=== Begin Enclosure ===

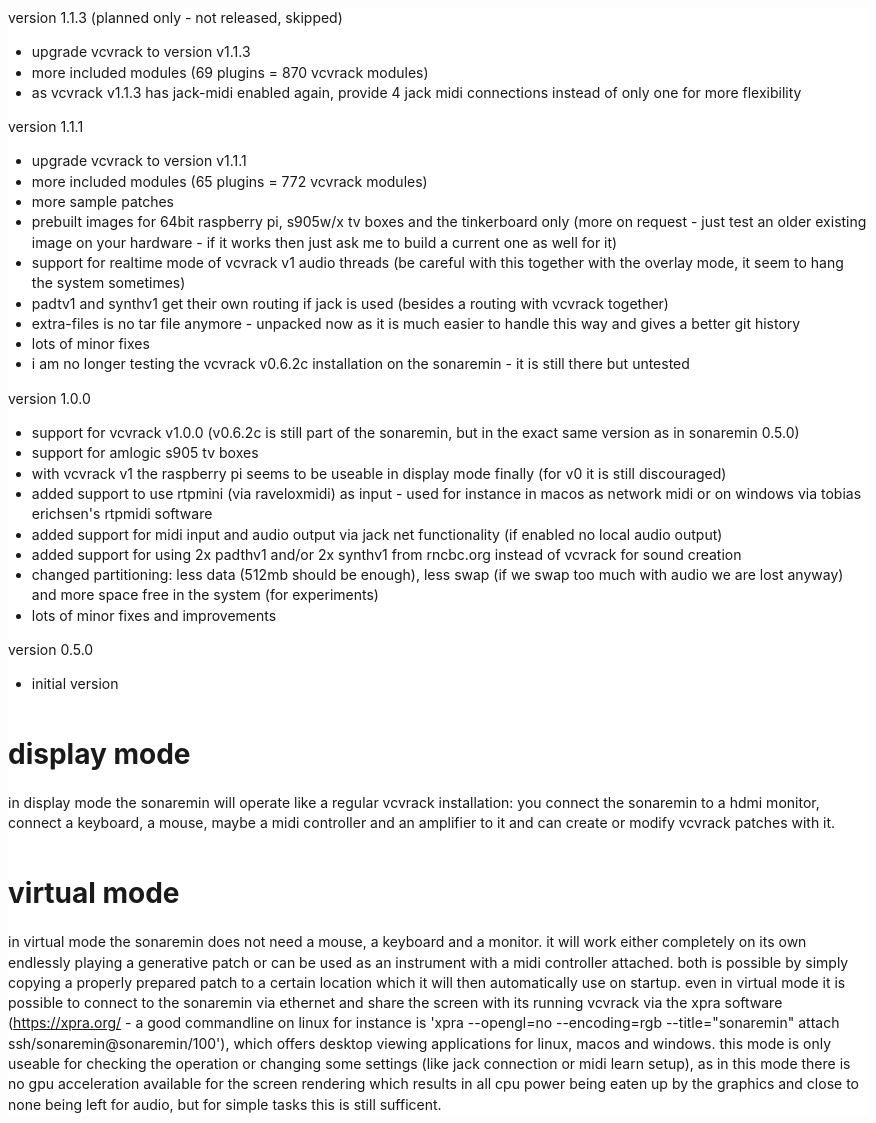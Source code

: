 version 1.1.3 (planned only - not released, skipped)
- upgrade vcvrack to version v1.1.3
- more included modules (69 plugins = 870 vcvrack modules)
- as vcvrack v1.1.3 has jack-midi enabled again, provide 4 jack midi connections instead of only one for more flexibility

version 1.1.1
- upgrade vcvrack to version v1.1.1
- more included modules (65 plugins = 772 vcvrack modules)
- more sample patches
- prebuilt images for 64bit raspberry pi, s905w/x tv boxes and the tinkerboard only (more on request - just test an older existing image on your hardware - if it works then just ask me to build a current one as well for it)
- support for realtime mode of vcvrack v1 audio threads (be careful with this together with the overlay mode, it seem to hang the system sometimes)
- padtv1 and synthv1 get their own routing if jack is used (besides a routing with vcvrack together)
- extra-files is no tar file anymore - unpacked now as it is much easier to handle this way and gives a better git history
- lots of minor fixes
- i am no longer testing the vcvrack v0.6.2c installation on the sonaremin - it is still there but untested

version 1.0.0
- support for vcvrack v1.0.0 (v0.6.2c is still part of the sonaremin, but in the exact same version as in sonaremin 0.5.0)
- support for amlogic s905 tv boxes
- with vcvrack v1 the raspberry pi seems to be useable in display mode finally (for v0 it is still discouraged)
- added support to use rtpmini (via raveloxmidi) as input - used for instance in macos as network midi or on windows via tobias erichsen's rtpmidi software
- added support for midi input and audio output via jack net functionality (if enabled no local audio output)
- added support for using 2x padthv1 and/or 2x synthv1 from rncbc.org instead of vcvrack for sound creation
- changed partitioning: less data (512mb should be enough), less swap (if we swap too much with audio we are lost anyway) and more space free in the system (for experiments)
- lots of minor fixes and improvements

version 0.5.0
- initial version

# display mode

in display mode the sonaremin will operate like a regular vcvrack installation: you connect the sonaremin to a hdmi monitor, connect a keyboard, a mouse, maybe a midi controller and an amplifier to it and can create or modify vcvrack patches with it.

# virtual mode

in virtual mode the sonaremin does not need a mouse, a keyboard and a monitor. it will work either completely on its own endlessly playing a generative patch or can be used as an instrument with a midi controller attached. both is possible by simply copying a properly prepared patch to a certain location which it will then automatically use on startup. even in virtual mode it is possible to connect to the sonaremin via ethernet and share the screen with its running vcvrack via the xpra software (https://xpra.org/ - a good commandline on linux for instance is 'xpra --opengl=no --encoding=rgb --title="sonaremin" attach ssh/sonaremin@sonaremin/100'), which offers desktop viewing applications for linux, macos and windows. this mode is only useable for checking the operation or changing some settings (like jack connection or midi learn setup), as in this mode there is no gpu acceleration available for the screen rendering which results in all cpu power being eaten up by the graphics and close to none being left for audio, but for simple tasks this is still sufficent.
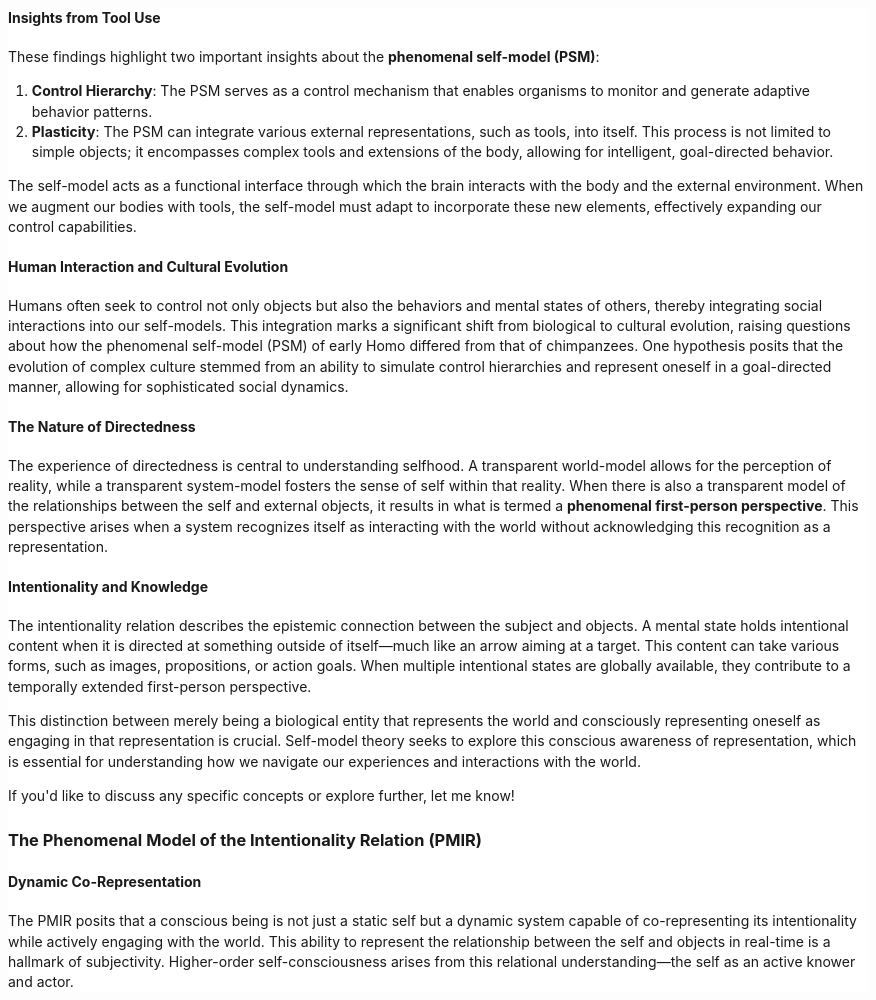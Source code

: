 #### Insights from Tool Use
These findings highlight two important insights about the **phenomenal self-model (PSM)**:
1. **Control Hierarchy**: The PSM serves as a control mechanism that enables organisms to monitor and generate adaptive behavior patterns.
2. **Plasticity**: The PSM can integrate various external representations, such as tools, into itself. This process is not limited to simple objects; it encompasses complex tools and extensions of the body, allowing for intelligent, goal-directed behavior.

The self-model acts as a functional interface through which the brain interacts with the body and the external environment. When we augment our bodies with tools, the self-model must adapt to incorporate these new elements, effectively expanding our control capabilities.

#### Human Interaction and Cultural Evolution
Humans often seek to control not only objects but also the behaviors and mental states of others, thereby integrating social interactions into our self-models. This integration marks a significant shift from biological to cultural evolution, raising questions about how the phenomenal self-model (PSM) of early Homo differed from that of chimpanzees. One hypothesis posits that the evolution of complex culture stemmed from an ability to simulate control hierarchies and represent oneself in a goal-directed manner, allowing for sophisticated social dynamics.

#### The Nature of Directedness
The experience of directedness is central to understanding selfhood. A transparent world-model allows for the perception of reality, while a transparent system-model fosters the sense of self within that reality. When there is also a transparent model of the relationships between the self and external objects, it results in what is termed a **phenomenal first-person perspective**. This perspective arises when a system recognizes itself as interacting with the world without acknowledging this recognition as a representation.

#### Intentionality and Knowledge
The intentionality relation describes the epistemic connection between the subject and objects. A mental state holds intentional content when it is directed at something outside of itself—much like an arrow aiming at a target. This content can take various forms, such as images, propositions, or action goals. When multiple intentional states are globally available, they contribute to a temporally extended first-person perspective.

This distinction between merely being a biological entity that represents the world and consciously representing oneself as engaging in that representation is crucial. Self-model theory seeks to explore this conscious awareness of representation, which is essential for understanding how we navigate our experiences and interactions with the world.

If you'd like to discuss any specific concepts or explore further, let me know!


### The Phenomenal Model of the Intentionality Relation (PMIR)

#### Dynamic Co-Representation
The PMIR posits that a conscious being is not just a static self but a dynamic system capable of co-representing its intentionality while actively engaging with the world. This ability to represent the relationship between the self and objects in real-time is a hallmark of subjectivity. Higher-order self-consciousness arises from this relational understanding—the self as an active knower and actor.
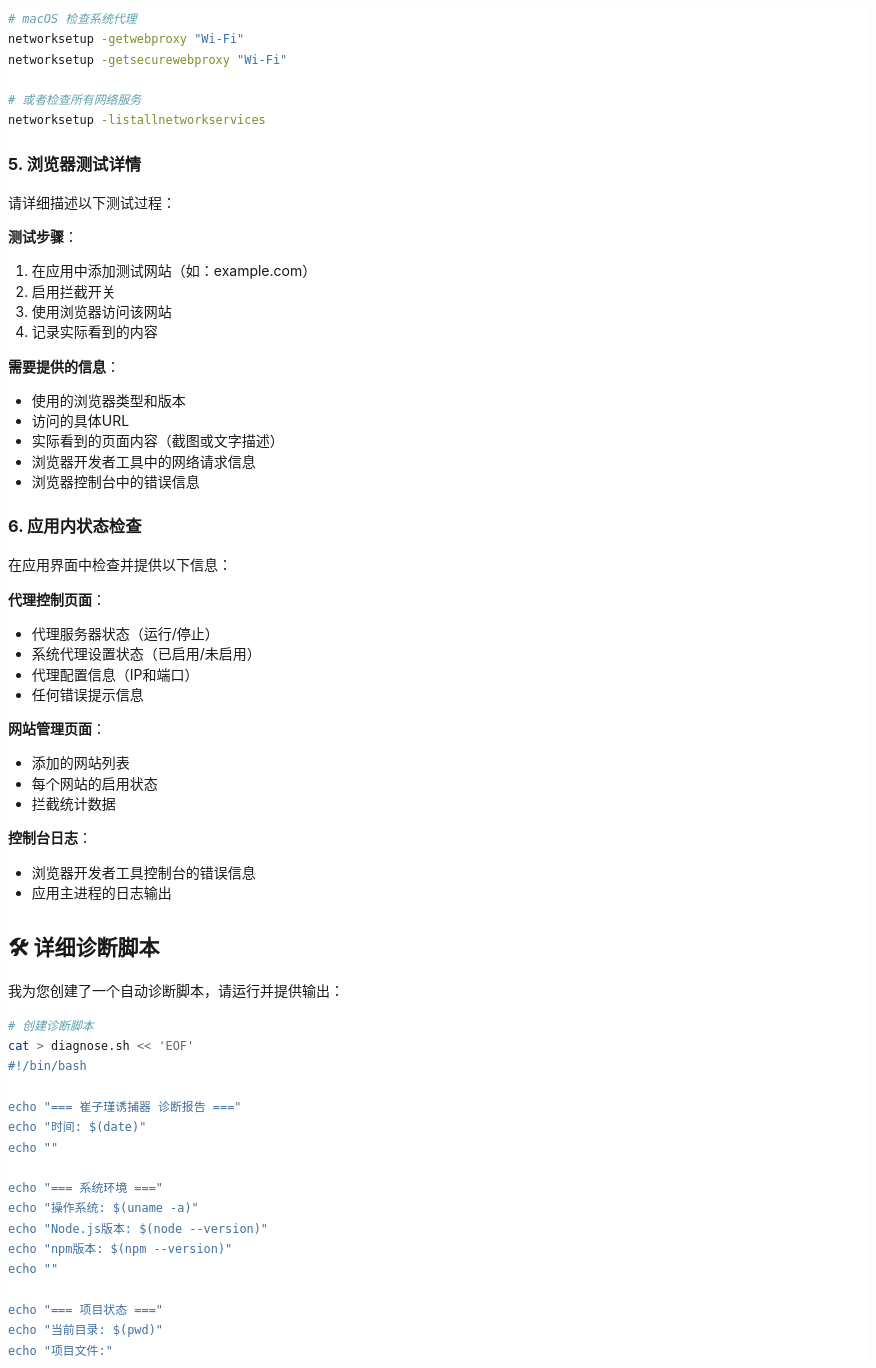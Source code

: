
 ```bash
# macOS 检查系统代理
networksetup -getwebproxy "Wi-Fi"
networksetup -getsecurewebproxy "Wi-Fi"

# 或者检查所有网络服务
networksetup -listallnetworkservices
```

### 5. 浏览器测试详情

请详细描述以下测试过程：

**测试步骤**：
1. 在应用中添加测试网站（如：example.com）
2. 启用拦截开关
3. 使用浏览器访问该网站
4. 记录实际看到的内容

**需要提供的信息**：
- 使用的浏览器类型和版本
- 访问的具体URL
- 实际看到的页面内容（截图或文字描述）
- 浏览器开发者工具中的网络请求信息
- 浏览器控制台中的错误信息

### 6. 应用内状态检查

在应用界面中检查并提供以下信息：

**代理控制页面**：
- 代理服务器状态（运行/停止）
- 系统代理设置状态（已启用/未启用）
- 代理配置信息（IP和端口）
- 任何错误提示信息

**网站管理页面**：
- 添加的网站列表
- 每个网站的启用状态
- 拦截统计数据

**控制台日志**：
- 浏览器开发者工具控制台的错误信息
- 应用主进程的日志输出

## 🛠️ 详细诊断脚本

我为您创建了一个自动诊断脚本，请运行并提供输出：

```bash
# 创建诊断脚本
cat > diagnose.sh << 'EOF'
#!/bin/bash

echo "=== 崔子瑾诱捕器 诊断报告 ==="
echo "时间: $(date)"
echo ""

echo "=== 系统环境 ==="
echo "操作系统: $(uname -a)"
echo "Node.js版本: $(node --version)"
echo "npm版本: $(npm --version)"
echo ""

echo "=== 项目状态 ==="
echo "当前目录: $(pwd)"
echo "项目文件:"
```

=== End Enclosure ===

▸ **Work to complete**
Determine how many lines of the entries above carry the string "much", and give that number alone.

▸ **Task response**
3